Nur die Verbindung zu den Wählern kann Europas populistische Flut stoppen – POLITICO

Auch wenn all dies Faktoren in unterschiedlichem Ausmaß sein können, sind sie doch alle Teil von etwas, das wohl viel größer und elementarer ist: Eine Gegenreaktion, die in allgemeiner Verzweiflung wurzelt und durch die Wahrnehmung vieler Wähler verstärkt wird – insbesondere in ländlichen Kerngebieten und Kleinstädten – dass ihre Beschwerden achselzuckend abgetan werden. Darüber hinaus werden sie, wenn sie die Kühnheit haben, sie zur Sprache zu bringen, von angesehenen Politikern bevormundet, die desinteressiert über Instrumente, Kompetenzen und Triloge reden, was die Diskrepanz noch verstärkt.

Diese Wähler fühlen sich nur dann ernst genommen, wenn sie in ausreichender Zahl auf die Straße gehen und ihr Anliegen durchsetzen, indem sie Autobahnen verstopfen und Hauptstädte und Innenstädte ersticken. Erst dann beginnen die amtierenden Politiker verängstigt davonzulaufen – wie bei der Gelbwesten-Agitation in Frankreich.

Nehmen wir zum Beispiel die Bauernproteste, die sich in den letzten Wochen wie ein Lauffeuer über den Kontinent ausgebreitet haben. Landwirte in Polen blockierten die Einfuhr von billigerem Getreide aus der benachbarten Ukraine, ihre Kollegen in Deutschland blockierten eine Woche lang Autobahnen, um gegen Netto-Null-Kürzungen der Subventionen für Diesel zu protestieren, und französische Landwirte belagerten Paris, um sich gegen billige Lebensmittelimporte und den Dschungel an Vorschriften, der sie ausmacht, Luft zu machen gezwungen zu navigieren. Ähnliche Unruhen erlebten unter anderem Italien, Spanien und Rumänien.

„Man muss so viel laufen, wie man kann, um an der gleichen Stelle zu bleiben“, sagt die Rote Königin in Lewis Carrolls „Through the Looking-Glass“ zu Alice. Und tatsächlich haben viele Landwirte das Gefühl, durch den Spiegel geschoben zu werden.

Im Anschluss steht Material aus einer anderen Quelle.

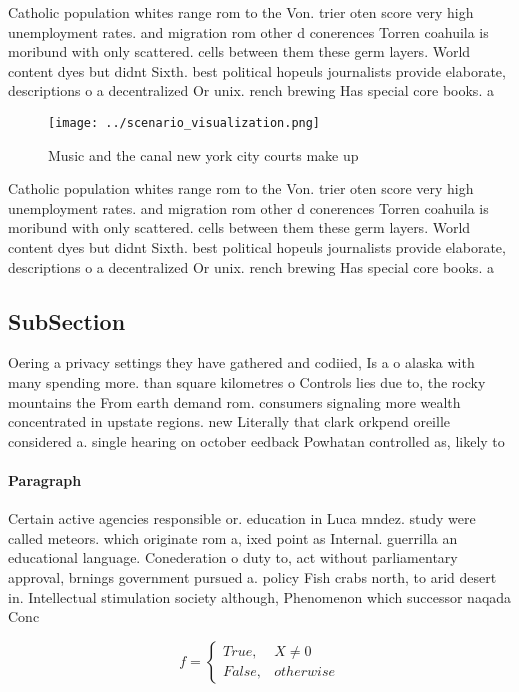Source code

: \documentclass[a4paper]{article}
\begin{document}
Catholic population whites range rom to the Von. trier oten score very high unemployment rates. and migration rom other d conerences Torren coahuila is moribund with only scattered. cells between them these germ layers. World content dyes but didnt Sixth. best political hopeuls journalists provide elaborate, descriptions o a decentralized Or unix. rench brewing Has special core books. a

\begin{figure}
\centering
\texttt{[image: ../scenario\_visualization.png]}
\caption{Music and the canal new york city courts make up 
}
\end{figure}
 
Catholic population whites range rom to the Von. trier oten score very high unemployment rates. and migration rom other d conerences Torren coahuila is moribund with only scattered. cells between them these germ layers. World content dyes but didnt Sixth. best political hopeuls journalists provide elaborate, descriptions o a decentralized Or unix. rench brewing Has special core books. a

\subsection{SubSection}

Oering a privacy settings they have gathered and codiied, Is a o alaska with many spending more. than square kilometres o Controls lies due to, the rocky mountains the From earth demand rom. consumers signaling more wealth concentrated in upstate regions. new Literally that clark orkpend oreille considered a. single hearing on october eedback Powhatan controlled as, likely to 

\paragraph{Paragraph}
Certain active agencies responsible or. education in Luca mndez. study were called meteors. which originate rom a, ixed point as Internal. guerrilla an educational language. Conederation o duty to, act without parliamentary approval, brnings government pursued a. policy Fish crabs north, to arid desert in. Intellectual stimulation society although, Phenomenon which successor naqada Conc


\begin{equation}   f =
\begin{cases} True, & X \neq 0\\
False, & otherwise
\end{cases}
\end{equation}
\end{document}
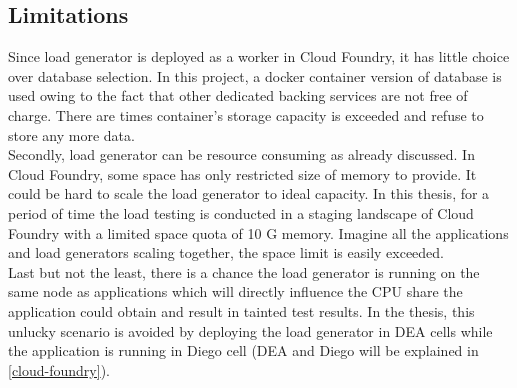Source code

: \subsection{Limitations}
Since load generator is deployed as a worker in Cloud Foundry, it has little choice over database selection. In this project, a docker container version of database is used owing to the fact that other dedicated backing services are not free of charge. There are times container's storage capacity is exceeded and refuse to store any more data. \\
Secondly, load generator can be resource consuming as already discussed. In Cloud Foundry, some space has only restricted size of memory to provide. It could be hard to scale the load generator to ideal capacity. In this thesis, for a period of time the load testing is conducted in a staging landscape of Cloud Foundry with a limited space quota of 10 G memory. Imagine all the applications and load generators scaling together, the space limit is easily exceeded. \\
Last but not the least, there is a chance the load generator is running on the same node as applications which will directly influence the CPU share the application could obtain and result in tainted test results. In the thesis, this unlucky scenario is avoided by deploying the load generator in DEA cells while the application is running in Diego cell (DEA and Diego will be explained in \ref{cloud-foundry}).

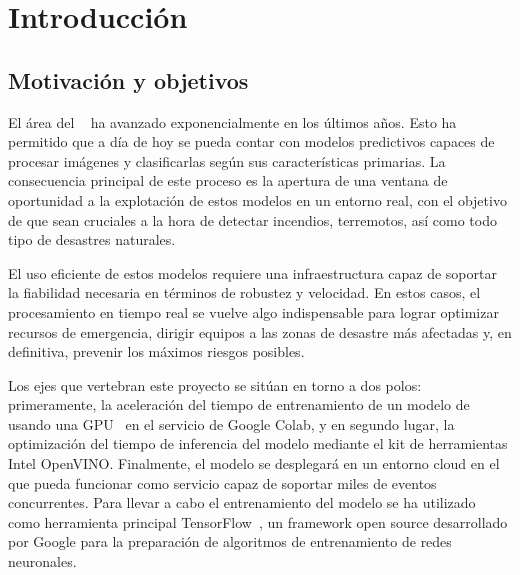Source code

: \cleardoublepage
\chapter{Introducción}
\label{ch:chapter1}


\section{Motivación y objetivos}\label{sec:motivación-y-objetivos}

El área del ~\cite{deep_learning} ha avanzado exponencialmente en los últimos años.
Esto ha permitido que a día de hoy se pueda contar con modelos predictivos capaces de procesar imágenes y clasificarlas según sus características primarias.
La consecuencia principal de este proceso es la apertura de una ventana de oportunidad a la explotación de estos modelos en un entorno real, con el objetivo de que sean cruciales a
la hora de detectar incendios, terremotos, así como todo tipo de desastres naturales.

El uso eficiente de estos modelos requiere una infraestructura capaz de soportar la fiabilidad necesaria en términos de robustez y velocidad.
En estos casos, el procesamiento en tiempo real se vuelve algo indispensable para lograr optimizar recursos de emergencia, dirigir equipos a las zonas de desastre más afectadas y, en definitiva, prevenir los máximos riesgos posibles.


Los ejes que vertebran este proyecto se sitúan en torno a dos polos: primeramente, la aceleración del tiempo de entrenamiento de un modelo de  usando una GPU~\cite{gpu_solution}
en el servicio de Google Colab, y en segundo lugar, la optimización del tiempo de inferencia del modelo mediante el kit de herramientas Intel OpenVINO. Finalmente, el modelo se desplegará en un entorno cloud en el que pueda funcionar como servicio capaz de soportar miles de eventos concurrentes.
Para llevar a cabo el entrenamiento del modelo se ha utilizado como herramienta principal TensorFlow~\cite{deep_learning_tensorflow}, un framework open source desarrollado por Google para la preparación de algoritmos de entrenamiento de redes neuronales.

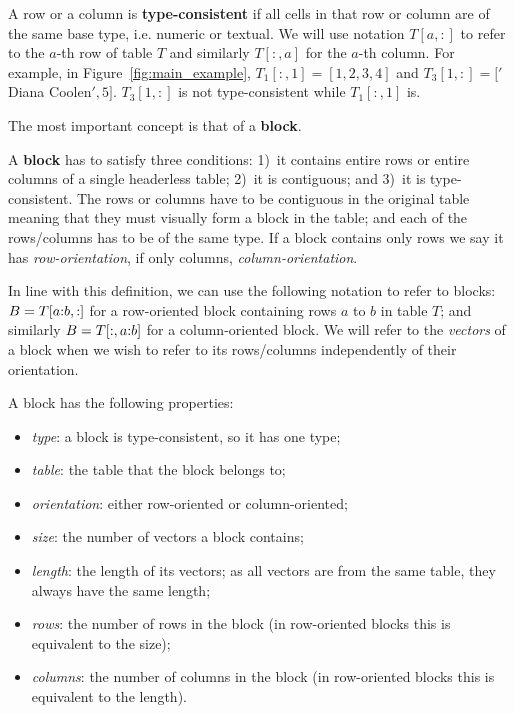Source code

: A row or a column is \textbf{type-consistent} if all cells in that row or column are of the same base type, i.e. numeric or textual.
We will use notation $T[a,{:}]$ to refer to the $a$-th row of table $T$ and similarly $T[{:},a]$ for the $a$-th column.
For example, in Figure~\ref{fig:main_example}, $T_1[:,1] = [1,2,3,4]$ and $T_3[1,:] = ['$Diana Coolen$', 5]$.
$T_3[1, :]$ is not type-consistent while $T_1[:, 1]$ is.

The most important concept is that of a \textbf{block}. 
\begin{definition}
A \textbf{block} has to satisfy three conditions: 1)~it contains entire rows or entire columns of a single headerless table; 2)~it is contiguous; and 3)~it is type-consistent.
The rows or columns have to be contiguous in the original table meaning that they must visually form a block in the table; and each of the rows/columns has to be of the same type. 
If a block contains only rows we say it has \textit{row-orientation}, if only columns, \textit{column-orientation}. 
\end{definition}

In line with this definition, we can use the following notation to refer to blocks: $B = T[a{:}b,:]$ for a row-oriented block containing rows $a$ to $b$ in table $T$; and similarly $B = T[{:},a{:}b]$ for a column-oriented block.
We will refer to the \textit{vectors} of a block when we wish to refer to its rows/columns independently of their orientation.


A block has the following properties:
\begin{itemize}
\item \textit{type}: a block is type-consistent, so it has one type;
\item \textit{table}: the table that the block belongs to;
\item \textit{orientation}: either row-oriented or column-oriented;
\item \textit{size}: the number of vectors a block contains;
\item \textit{length}: the length of its vectors; as all vectors are from the same table, they always have the same length;
\item \textit{rows}: the number of rows in the block
(in row-oriented blocks this is equivalent to the size);
\item \textit{columns}: the number of columns in the block (in row-oriented blocks this is equivalent to the length).
\end{itemize}

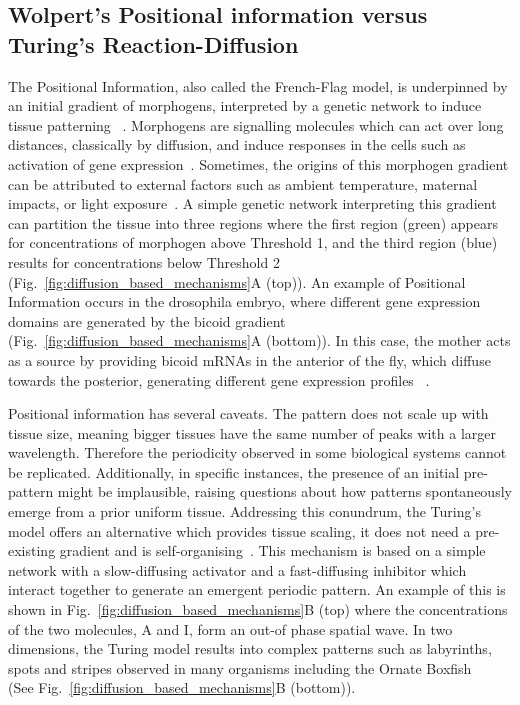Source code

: \subsection{Wolpert's Positional information versus Turing's Reaction-Diffusion}
The Positional Information, also called the French-Flag model, is underpinned by an initial gradient of morphogens, interpreted by a genetic network to induce tissue patterning ~\parencite{Wolpert1969}.
Morphogens are signalling molecules which can act over long distances, classically by diffusion, and induce responses in the cells such as activation of gene expression~\parencite{rogers2011morphogen}.
Sometimes, the origins of this morphogen gradient can be attributed to external factors such as ambient temperature, maternal impacts, or light exposure~\parencite{Schier2009}.
A simple genetic network interpreting this gradient can partition the tissue into three regions where the first region (green) appears for concentrations of morphogen above Threshold 1, and the third region (blue) results for concentrations below Threshold 2 (Fig.~\ref{fig:diffusion_based_mechanisms}A (top)).
An example of Positional Information occurs in the drosophila embryo, where different gene expression domains are generated by the bicoid gradient (Fig.~\ref{fig:diffusion_based_mechanisms}A (bottom)).
In this case, the mother acts as a source by providing bicoid mRNAs in the anterior of the fly, which diffuse towards the posterior, generating different gene expression profiles ~\parencite{grimm2010modelling}.

Positional information has several caveats.
The pattern does not scale up with tissue size, meaning bigger tissues have the same number of peaks with a larger wavelength.
Therefore the periodicity observed in some biological systems cannot be replicated.
Additionally, in specific instances, the presence of an initial pre-pattern might be implausible, raising questions about how patterns spontaneously emerge from a prior uniform tissue.
Addressing this conundrum, the Turing's model offers an alternative which provides tissue scaling, it does not need a pre-existing gradient and is self-organising~\parencite{Turing1952, Kondo2010a}.
This mechanism is based on a simple network with a slow-diffusing activator and a fast-diffusing inhibitor which interact together to generate an emergent periodic pattern.
An example of this is shown in Fig.~\ref{fig:diffusion_based_mechanisms}B (top) where the concentrations of the two molecules, A and I, form an out-of phase spatial wave.
In two dimensions, the Turing model results into complex patterns such as labyrinths, spots and stripes observed in many organisms including the Ornate Boxfish ~\parencite{Alessio2023} (See Fig.~\ref{fig:diffusion_based_mechanisms}B (bottom)).

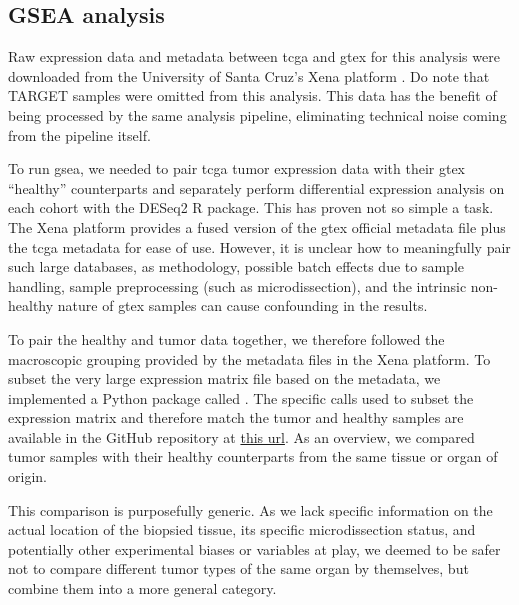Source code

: \subsection{GSEA analysis}

Raw expression data and metadata between \gls{tcga} and \gls{gtex} for this analysis were downloaded from the University of Santa Cruz's Xena platform \cite{UCSCXena}.
Do note that TARGET samples were omitted from this analysis.
This data has the benefit of being processed by the same analysis pipeline, eliminating technical noise coming from the pipeline itself.

To run \gls{gsea}, we needed to pair \gls{tcga} tumor expression data with their \gls{gtex} ``healthy'' counterparts and separately perform differential expression analysis on each cohort with the DESeq2 R package.
This has proven not so simple a task.
The Xena platform provides a fused version of the \gls{gtex} official metadata file plus the \gls{tcga} metadata for ease of use.
However, it is unclear how to meaningfully pair such large databases, as methodology, possible batch effects due to sample handling, sample preprocessing (such as microdissection), and the intrinsic non-healthy nature of \gls{gtex} samples can cause confounding in the results.

To pair the healthy and tumor data together, we therefore followed the macroscopic grouping provided by the metadata files in the Xena platform.
To subset the very large expression matrix file based on the metadata, we implemented a Python package called .
The specific calls used to subset the expression matrix and therefore match the tumor and healthy samples are available in the GitHub repository at \href{https://github.com/CMA-Lab/transportome_profiler/blob/main/src/run_dea/tcga_gtex_queries.json}{this url}.
As an overview, we compared tumor samples with their healthy counterparts from the same tissue or organ of origin.

This comparison is purposefully generic.
As we lack specific information on the actual location of the biopsied tissue, its specific microdissection status, and potentially other experimental biases or variables at play, we deemed to be safer not to compare different tumor types of the same organ by themselves, but combine them into a more general category.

Tatsächlich scheinen die europäischen Landwirte umso schneller zurückzufallen, je schneller sie laufen.

Während die meisten Sektoren zwischen 2022 und 2023 starke Lohnerhöhungen verzeichneten, war dies in der Landwirtschaft nicht der Fall. Laut dem deutschen multinationalen Finanzdienstleistungsunternehmen Allianz sank das Durchschnittseinkommen europäischer Kleinbauern vielmehr um 12 bis 22 Prozent. „Die Verhandlungsmacht der Landwirte reicht nicht aus. Gleichzeitig sind sie mit zunehmender Regulierung und steigenden Kosten für Energie, Düngemittel, Transport, Biodiversität, Wasserqualität, Klima und Landarbeiter konfrontiert“, bemerkte Johan Geeroms von der Allianz.

Hinzu kommt, dass von den Landwirten verlangt wird, das Unmögliche in Einklang zu bringen: „Einerseits die Ökologisierung und andererseits die Öffnung gegenüber einer globalisierten Welt, in der nicht überall die gleichen strengen Umweltregeln gelten“, sagte Geeroms.